Yup. In the list of design aims for the IX networks, it's not at the top of the list, but it's not at the bottom either. As most modern gear supports large frames, it is largely happening as a function of normal switch replacement. All switches deployed in the last couple of years on the APE and WIX fabrics support 1998 bytes (at 10/100Mb) and (at least) 9000 bytes for 1000Mb. That doesn't necessarily mean, though, that you'll get those MTU's across the exchanges - sometimes we do things that steal bytes, and there are still some older switches around with lower limits (particularly Cisco 2950's, which are 1500 bytes for all ports, and 3550's, which are ~2000 bytes on all ports). Right now, I think you'll get 9000 bytes on customer facing GE ports on APE, 2000 on WIX, and 1500 bytes on 100Mb ports on both IX's. I haven't tested, that, though, so YMMV. In Auckland, I believe the core is 9000 byte safe, but there are a bunch of 2950's strewn around the edge that will limit to 1500 bytes. There is no fixed plan to pull them out - they'll be replaced as demand dictates. In Wellington, there are less edge 2950's, but there are a dozen switches in the core which need to be replaced before we can carry
2000 bytes. I hope we'll have the majority of that work done by the end of the year, but it'll depend on what other work the outside plant guys have on.
So right now, if >1500 byte frames are a requirement, it's always good to mention that when you are ordering a new port, just to remind the provisioning guys that the 2950's really do need to be thrown in the harbour.
I'd be interested in hearing from anyone who is jumbo-enabled on their transit connections, and particularly interested in hearing if they are seeing any significant number of packets that are >1500B on the Internet.

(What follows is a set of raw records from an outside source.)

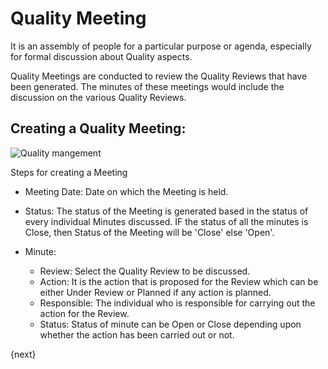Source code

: # Quality Meeting

 It is an assembly of people for a particular purpose or agenda, especially for formal discussion about Quality aspects.

 Quality Meetings are conducted to review the Quality Reviews that have been generated. The minutes of these meetings would include the discussion on the various Quality Reviews.

## Creating a Quality Meeting:
 
 <img class="screenshot" alt="Quality mangement" src="{{docs_base_url}}/assets/img/quality-management/Quality_meeting.png">

 Steps for creating a Meeting

 * Meeting Date: Date on which the Meeting is held.

 * Status: The status of the Meeting is generated based in the status of every individual Minutes discussed. IF the status of all the minutes is Close, then Status of the Meeting will be 'Close' else 'Open'.

 * Minute:

    - Review: Select the Quality Review to be discussed.
    - Action: It is the action that is proposed for the Review which can be either Under Review or Planned if any action is planned.
    - Responsible: The individual who is responsible for carrying out the action for the Review.
    - Status: Status of minute can be Open or Close depending upon whether the action has been carried out or not.

{next}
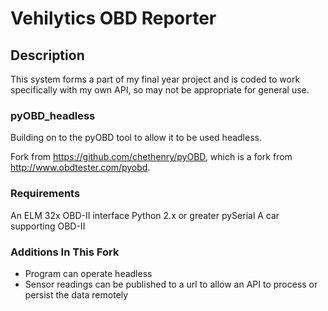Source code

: Vehilytics OBD Reporter
=====

## Description
This system forms a part of my final year project and is coded to work specifically with
my own API, so may not be appropriate for general use.

### pyOBD_headless
Building on to the pyOBD tool to allow it to be used headless.

Fork from https://github.com/chethenry/pyOBD, which is a fork from http://www.obdtester.com/pyobd.

### Requirements
An ELM 32x OBD-II interface
Python 2.x or greater
pySerial
A car supporting OBD-II

### Additions In This Fork
* Program can operate headless
* Sensor readings can be published to a url to allow an API to process or persist the data remotely


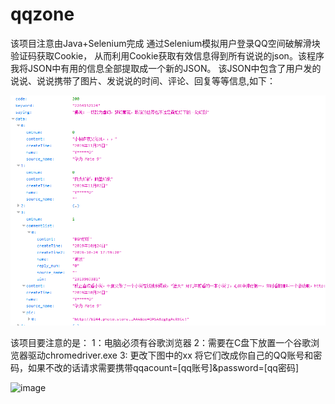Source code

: # qqzone

该项目注意由Java+Selenium完成 通过Selenium模拟用户登录QQ空间破解滑块验证码获取Cookie，
从而利用Cookie获取有效信息得到所有说说的json。该程序我将JSON中有用的信息全部提取成一个新的JSON。
该JSON中包含了用户发的说说、说说携带了图片、发说说的时间、评论、回复等等信息,如下：

![image](https://github.com/Yun-Ge/qqzone/blob/master/G2%24QQ3%24TO3POCN%60BXM0WPWC.png)

该项目要注意的是：
  1：电脑必须有谷歌浏览器
  2：需要在C盘下放置一个谷歌浏览器驱动chromedriver.exe
  3: 更改下图中的xx 将它们改成你自己的QQ账号和密码，如果不改的话请求需要携带qqacount=[qq账号]&password=[qq密码]
  
![image](https://github.com/Yun-Ge/qqzone/blob/master/O20\(C37%25Z6%5DTP%5D32REMT%246F.png)
 
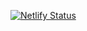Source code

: [![Netlify Status](https://api.netlify.com/api/v1/badges/10c09a61-be5f-47d1-b2b8-59e23fad9617/deploy-status)](https://app.netlify.com/sites/snpt/deploys)
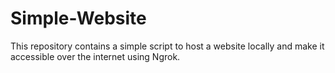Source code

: # Simple-Website
 This repository contains a simple script to host a website locally and make it accessible over the internet using Ngrok.
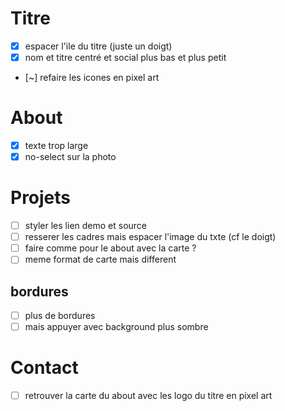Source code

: 
# Titre
- [X] espacer l'ile du titre (juste un doigt)
- [X] nom et titre centré et social plus bas et plus petit
- [~] refaire les icones en pixel art
# About

- [x] texte trop large
- [x] no-select sur la photo

# Projets
- [ ] styler les lien demo et source
- [ ] resserer les cadres mais espacer l'image du txte (cf le doigt)
- [ ] faire comme pour le about avec la carte ?
- [ ] meme format de carte mais different

## bordures
- [ ] plus de bordures
- [ ] mais appuyer avec background plus sombre

# Contact
- [ ] retrouver la carte du about avec les logo du titre en pixel art
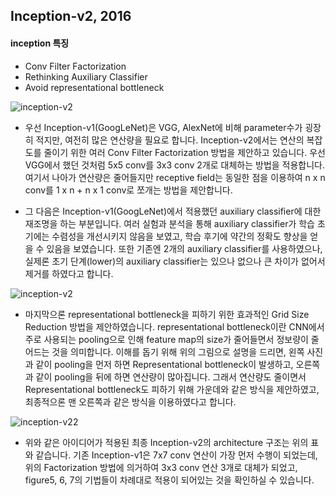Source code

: ## Inception-v2, 2016

#### inception 특징 

- Conv Filter Factorization
- Rethinking Auxiliary Classifier
- Avoid representational bottleneck

![inception-v2](https://hoya012.github.io/assets/img/image_classification_guidebook/15.PNG)

- 우선 Inception-v1(GoogLeNet)은 VGG, AlexNet에 비해 parameter수가 굉장히 적지만, 여전히 많은 연산량을 필요로 합니다. Inception-v2에서는 연산의 복잡도를 줄이기 위한 여러 Conv Filter Factorization 방법을 제안하고 있습니다. 우선 VGG에서 했던 것처럼 5x5 conv를 3x3 conv 2개로 대체하는 방법을 적용합니다. 여기서 나아가 연산량은 줄어들지만 receptive field는 동일한 점을 이용하여 n x n conv를 1 x n + n x 1 conv로 쪼개는 방법을 제안합니다.

- 그 다음은 Inception-v1(GoogLeNet)에서 적용했던 auxiliary classifier에 대한 재조명을 하는 부분입니다. 여러 실험과 분석을 통해 auxiliary classifier가 학습 초기에는 수렴성을 개선시키지 않음을 보였고, 학습 후기에 약간의 정확도 향상을 얻을 수 있음을 보였습니다. 또한 기존엔 2개의 auxiliary classifier를 사용하였으나, 실제론 초기 단계(lower)의 auxiliary classifier는 있으나 없으나 큰 차이가 없어서 제거를 하였다고 합니다.

![inception-v2](https://hoya012.github.io/assets/img/image_classification_guidebook/16.PNG)

- 마지막으론 representational bottleneck을 피하기 위한 효과적인 Grid Size Reduction 방법을 제안하였습니다. representational bottleneck이란 CNN에서 주로 사용되는 pooling으로 인해 feature map의 size가 줄어들면서 정보량이 줄어드는 것을 의미합니다. 이해를 돕기 위해 위의 그림으로 설명을 드리면, 왼쪽 사진과 같이 pooling을 먼저 하면 Representational bottleneck이 발생하고, 오른쪽과 같이 pooling을 뒤에 하면 연산량이 많아집니다. 그래서 연산량도 줄이면서 Representational bottleneck도 피하기 위해 가운데와 같은 방식을 제안하였고, 최종적으론 맨 오른쪽과 같은 방식을 이용하였다고 합니다.

![inception-v22](https://hoya012.github.io/assets/img/image_classification_guidebook/17.PNG)

- 위와 같은 아이디어가 적용된 최종 Inception-v2의 architecture 구조는 위의 표와 같습니다. 기존 Inception-v1은 7x7 conv 연산이 가장 먼저 수행이 되었는데, 위의 Factorization 방법에 의거하여 3x3 conv 연산 3개로 대체가 되었고, figure5, 6, 7의 기법들이 차례대로 적용이 되어있는 것을 확인하실 수 있습니다.


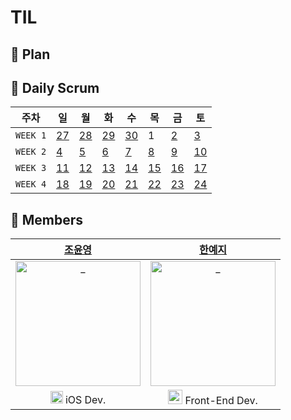 # TIL

## 📖 Plan

## 📅 Daily Scrum 

| 주차 | 일 | 월 | 화 | 수 | 목 | 금 | 토 | 
| -------- | --- | ------------------------------------------------------------------------------------ | ------------------------------------------------------------------------------------ | ------------------------------------------------------------------------------------ | ------------------------------------------------------------------------------------ | ------------------------------------------------------------------------------------ | --- | 
| `WEEK 1` | [27](https://github.com/YY-TIL/TIL/wiki/6_27) | [28](https://github.com/YY-TIL/TIL/wiki/6_28) | [29](https://github.com/YY-TIL/TIL/wiki/6_29) | [30](https://github.com/YY-TIL/TIL/wiki/6_30)| 1 | [2](https://github.com/YY-TIL/TIL/wiki/7_02) | [3](https://github.com/YY-TIL/TIL/wiki/7_03) | 
| `WEEK 2` | [4]() | [5]() | [6]() | [7]()| [8]() | [9]() | [10]() | 
| `WEEK 3` | [11]() | [12]() | [13]() | [14]()| [15]() | [16]() | [17]() | 
| `WEEK 4` | [18]() | [19]() | [20]() | [21]()| [22]() | [23]() | [24]() | 


## 👭 Members

|  [조윤영](https://github.com/Choyoonyoung98)  |  [한예지](https://github.com/yeji9175)  |  
| :----------: |  :--------:  | 
| <img src="https://avatars.githubusercontent.com/u/39290117?v=4" width=200px alt="_"/> | <img src="https://avatars.githubusercontent.com/u/39231606?v=4" width=200px alt="_"/> | 
| <img src="https://user-images.githubusercontent.com/39231606/123516779-c9b08180-d6d8-11eb-96be-1c3d9dc3ce9c.png" width=20px alt="_"/> iOS Dev. | <img src="https://y0c.github.io/images/js.png" width=23px> Front-End Dev. | 
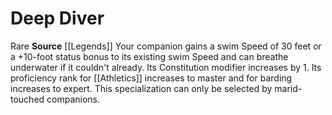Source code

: ﻿---
id: '7'
name: Deep Diver
rarity: Common
source: '[[DATABASE/source/Legends|Legends]]'
trait: null
type: Animal Companion Specialization

---
# Deep Diver

<span class="trait-rare item-trait">Rare</span>
**Source** [[Legends]]
Your companion gains a swim Speed of 30 feet or a +10-foot status bonus to its existing swim Speed and can breathe underwater if it couldn't already. Its Constitution modifier increases by 1. Its proficiency rank for [[Athletics]] increases to master and for barding increases to expert. This specialization can only be selected by marid-touched companions.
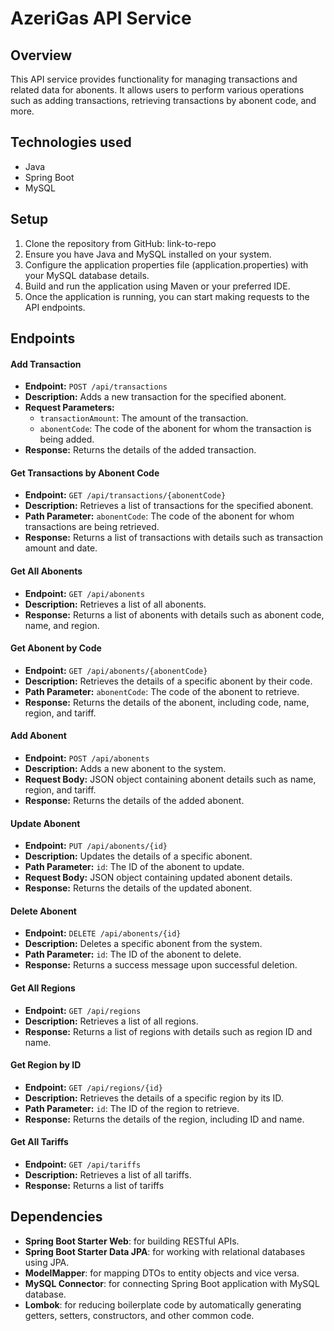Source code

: # AzeriGas API Service

## Overview
This API service provides functionality for managing transactions and related data for abonents. It allows users to perform various operations such as adding transactions, retrieving transactions by abonent code, and more.

## Technologies used
<ul>
    <li>Java</li>
    <li>Spring Boot</li>
    <li>MySQL</li>
</ul>

## Setup
<ol>
    <li>Clone the repository from GitHub: link-to-repo</li>
    <li>Ensure you have Java and MySQL installed on your system.</li>
    <li>Configure the application properties file (application.properties) with your MySQL database details.</li>
    <li>Build and run the application using Maven or your preferred IDE.</li>
    <li>Once the application is running, you can start making requests to the API endpoints.</li>
</ol>

## Endpoints

<h4>Add Transaction</h4>
<ul>
  <li><strong>Endpoint:</strong> <code>POST /api/transactions</code></li>
  <li><strong>Description:</strong> Adds a new transaction for the specified abonent.</li>
  <li><strong>Request Parameters:</strong>
    <ul>
      <li><code>transactionAmount</code>: The amount of the transaction.</li>
      <li><code>abonentCode</code>: The code of the abonent for whom the transaction is being added.</li>
    </ul>
  </li>
  <li><strong>Response:</strong> Returns the details of the added transaction.</li>
</ul>

<h4>Get Transactions by Abonent Code</h4>
<ul>
  <li><strong>Endpoint:</strong> <code>GET /api/transactions/{abonentCode}</code></li>
  <li><strong>Description:</strong> Retrieves a list of transactions for the specified abonent.</li>
  <li><strong>Path Parameter:</strong> <code>abonentCode</code>: The code of the abonent for whom transactions are being retrieved.</li>
  <li><strong>Response:</strong> Returns a list of transactions with details such as transaction amount and date.</li>
</ul>

<h4>Get All Abonents</h4>
<ul>
  <li><strong>Endpoint:</strong> <code>GET /api/abonents</code></li>
  <li><strong>Description:</strong> Retrieves a list of all abonents.</li>
  <li><strong>Response:</strong> Returns a list of abonents with details such as abonent code, name, and region.</li>
</ul>

<h4>Get Abonent by Code</h4>
<ul>
  <li><strong>Endpoint:</strong> <code>GET /api/abonents/{abonentCode}</code></li>
  <li><strong>Description:</strong> Retrieves the details of a specific abonent by their code.</li>
  <li><strong>Path Parameter:</strong> <code>abonentCode</code>: The code of the abonent to retrieve.</li>
  <li><strong>Response:</strong> Returns the details of the abonent, including code, name, region, and tariff.</li>
</ul>

<h4>Add Abonent</h4>
<ul>
  <li><strong>Endpoint:</strong> <code>POST /api/abonents</code></li>
  <li><strong>Description:</strong> Adds a new abonent to the system.</li>
  <li><strong>Request Body:</strong> JSON object containing abonent details such as name, region, and tariff.</li>
  <li><strong>Response:</strong> Returns the details of the added abonent.</li>
</ul>

<h4>Update Abonent</h4>
<ul>
  <li><strong>Endpoint:</strong> <code>PUT /api/abonents/{id}</code></li>
  <li><strong>Description:</strong> Updates the details of a specific abonent.</li>
  <li><strong>Path Parameter:</strong> <code>id</code>: The ID of the abonent to update.</li>
  <li><strong>Request Body:</strong> JSON object containing updated abonent details.</li>
  <li><strong>Response:</strong> Returns the details of the updated abonent.</li>
</ul>

<h4>Delete Abonent</h4>
<ul>
  <li><strong>Endpoint:</strong> <code>DELETE /api/abonents/{id}</code></li>
  <li><strong>Description:</strong> Deletes a specific abonent from the system.</li>
  <li><strong>Path Parameter:</strong> <code>id</code>: The ID of the abonent to delete.</li>
  <li><strong>Response:</strong> Returns a success message upon successful deletion.</li>
</ul>

<h4>Get All Regions</h4>
<ul>
  <li><strong>Endpoint:</strong> <code>GET /api/regions</code></li>
  <li><strong>Description:</strong> Retrieves a list of all regions.</li>
  <li><strong>Response:</strong> Returns a list of regions with details such as region ID and name.</li>
</ul>

<h4>Get Region by ID</h4>
<ul>
  <li><strong>Endpoint:</strong> <code>GET /api/regions/{id}</code></li>
  <li><strong>Description:</strong> Retrieves the details of a specific region by its ID.</li>
  <li><strong>Path Parameter:</strong> <code>id</code>: The ID of the region to retrieve.</li>
  <li><strong>Response:</strong> Returns the details of the region, including ID and name.</li>
</ul>

<h4>Get All Tariffs</h4>
<ul>
  <li><strong>Endpoint:</strong> <code>GET /api/tariffs</code></li>
  <li><strong>Description:</strong> Retrieves a list of all tariffs.</li>
  <li><strong>Response:</strong> Returns a list of tariffs
</ul>

## Dependencies
- **Spring Boot Starter Web**: for building RESTful APIs.
- **Spring Boot Starter Data JPA**: for working with relational databases using JPA.
- **ModelMapper**: for mapping DTOs to entity objects and vice versa.
- **MySQL Connector**: for connecting Spring Boot application with MySQL database.
- **Lombok**: for reducing boilerplate code by automatically generating getters, setters, constructors, and other common code.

From a random port on APE:
Transmit TenGigabitEthernet1/0/2 Receive 842676042645 Bytes 30787514711 Bytes 4126605040 Unicast frames 2466873557 Unicast frames 320790489 Multicast frames 14490379 Multicast frames 112278583 Broadcast frames 16399379 Broadcast frames 0 7 collision frames 1674685453 Minimum size frames 0 8 collision frames 3808990723 65 to 127 byte frames 0 9 collision frames 3681511885 128 to 255 byte frames 0 10 collision frames 1316050645 256 to 511 byte frames 0 11 collision frames 2871906426 512 to 1023 byte frames 0 12 collision frames 2013979673 1024 to 1518 byte frames 0 VLAN discard frames 15540398 Valid frames, too large 610595605 64 byte frames 0 Valid frames, too small 2052662643 127 byte frames 2861097914 255 byte frames 0 Too old frames 2208233399 511 byte frames 0 Valid oversize frames 23308406 1023 byte frames 0 System FCS error frames 1081047305 1518 byte frames 0 RxPortFifoFull drop frame 11015598 Too large frames I'm not quite sure how to intepret that, as the frame size breakdowns don't seem to sum to the rx/tx totals, but in any case, large frames don't appear to be a significant proportion (but they are non zero, and I'd imagine that proportion is climbing). Cheers Simon
On 22/09/2008, at 4:40 PM, Simon Blake wrote:
I'm not quite sure how to intepret that, as the frame size breakdowns don't seem to sum to the rx/tx totals, but in any case, large frames don't appear to be a significant proportion (but they are non zero, and I'd imagine that proportion is climbing).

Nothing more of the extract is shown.